The basic idea is to have a collection of benchmarks that actually represent stuff that matters (is valuable to improve, is not allowed to regress) and automatically compare each PR to the master branch. See example results at the top of any CI test result on the repo e.g. https://gist.github.com/SnabbBot/1958aae01fe2be9897a6

One challenge for us is that realistic tests often are fairly involved: start a load generator on a 10G NIC, start a Snabb application with a particular configuration on another NIC that is directly cabled, start a virtual machine in a particular QEMU version and running a particular OS, and then see how fast packets can be moved through the whole chain. Ideally we would like to test quite a few permutations of such setups.
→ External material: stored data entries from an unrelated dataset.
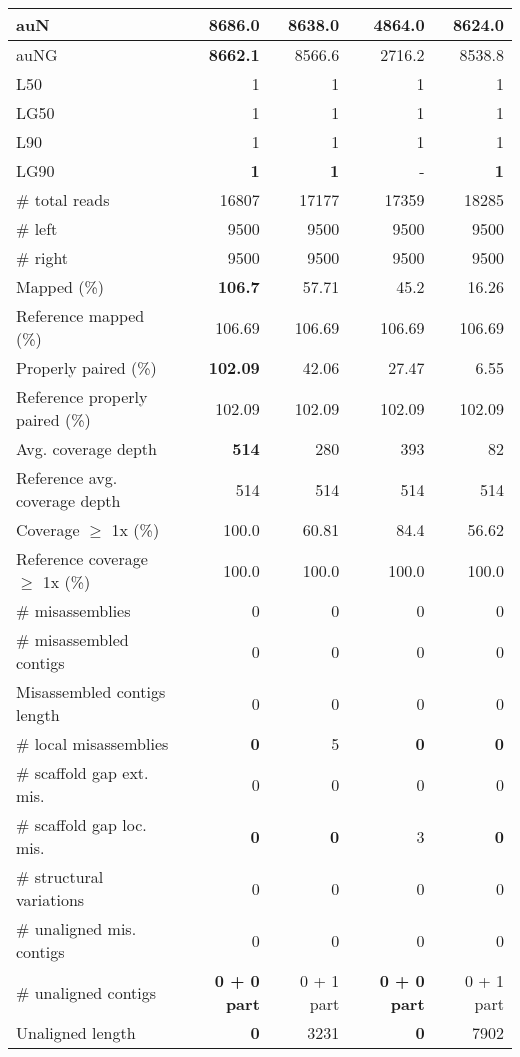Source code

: \documentclass[12pt,a4paper]{article}
\begin{document}
\begin{table}[ht]
\begin{center}
\begin{tabular}{|l*{4}{|r}|}
auN & {\bf 8686.0} & 8638.0 & 4864.0 & 8624.0 \\ \hline
auNG & {\bf 8662.1} & 8566.6 & 2716.2 & 8538.8 \\ \hline
L50 & 1 & 1 & 1 & 1 \\ \hline
LG50 & 1 & 1 & 1 & 1 \\ \hline
L90 & 1 & 1 & 1 & 1 \\ \hline
LG90 & {\bf 1} & {\bf 1} & - & {\bf 1} \\ \hline
\# total reads & 16807 & 17177 & 17359 & 18285 \\ \hline
\# left & 9500 & 9500 & 9500 & 9500 \\ \hline
\# right & 9500 & 9500 & 9500 & 9500 \\ \hline
Mapped (\%) & {\bf 106.7} & 57.71 & 45.2 & 16.26 \\ \hline
Reference mapped (\%) & 106.69 & 106.69 & 106.69 & 106.69 \\ \hline
Properly paired (\%) & {\bf 102.09} & 42.06 & 27.47 & 6.55 \\ \hline
Reference properly paired (\%) & 102.09 & 102.09 & 102.09 & 102.09 \\ \hline
Avg. coverage depth & {\bf 514} & 280 & 393 & 82 \\ \hline
Reference avg. coverage depth & 514 & 514 & 514 & 514 \\ \hline
Coverage $\geq$ 1x (\%) & 100.0 & 60.81 & 84.4 & 56.62 \\ \hline
Reference coverage $\geq$ 1x (\%) & 100.0 & 100.0 & 100.0 & 100.0 \\ \hline
\# misassemblies & 0 & 0 & 0 & 0 \\ \hline
\# misassembled contigs & 0 & 0 & 0 & 0 \\ \hline
Misassembled contigs length & 0 & 0 & 0 & 0 \\ \hline
\# local misassemblies & {\bf 0} & 5 & {\bf 0} & {\bf 0} \\ \hline
\# scaffold gap ext. mis. & 0 & 0 & 0 & 0 \\ \hline
\# scaffold gap loc. mis. & {\bf 0} & {\bf 0} & 3 & {\bf 0} \\ \hline
\# structural variations & 0 & 0 & 0 & 0 \\ \hline
\# unaligned mis. contigs & 0 & 0 & 0 & 0 \\ \hline
\# unaligned contigs & {\bf 0 + 0 part} & 0 + 1 part & {\bf 0 + 0 part} & 0 + 1 part \\ \hline
Unaligned length & {\bf 0} & 3231 & {\bf 0} & 7902 \\ \hline

\end{tabular}
\end{center}
\end{table}
\end{document}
The solution we are testing - and so far looks very promising - is to use Docker to capture this whole environment in a container that can easily be deployed to new machines.

eugeneia commented 8 years ago

@tokenrove I hear you! Will let you know once I do a write up. :)

tokenrove commented 8 years ago

@eugeneia @lukego Great! I find it's really hard to do this without either lots of intermittent failures or enough wiggle room that small regressions aren't notice until they build up.

What I'm really interested in is a system like proposed in Mostafa and Krintz's paper "Tracking Performance Across Software Revisions" or Kalbarczyk et al.'s "Analyzing Performance Differences between Multiple Code Versions" (and related literature) but they seem like massive overkill for most projects where hand-written benchmarks can serve the same purpose.

@DRMacIver Thanks, it's always useful to see what people are using in practice!

eugeneia commented 8 years ago

@tokenrove @lukego I finally wrote about Continuous Integration for Snabb Switch on my blog. :wink: Is it telling?

tokenrove commented 8 years ago

@eugeneia Thanks!

lukego commented 8 years ago

@eugeneia Awesome!!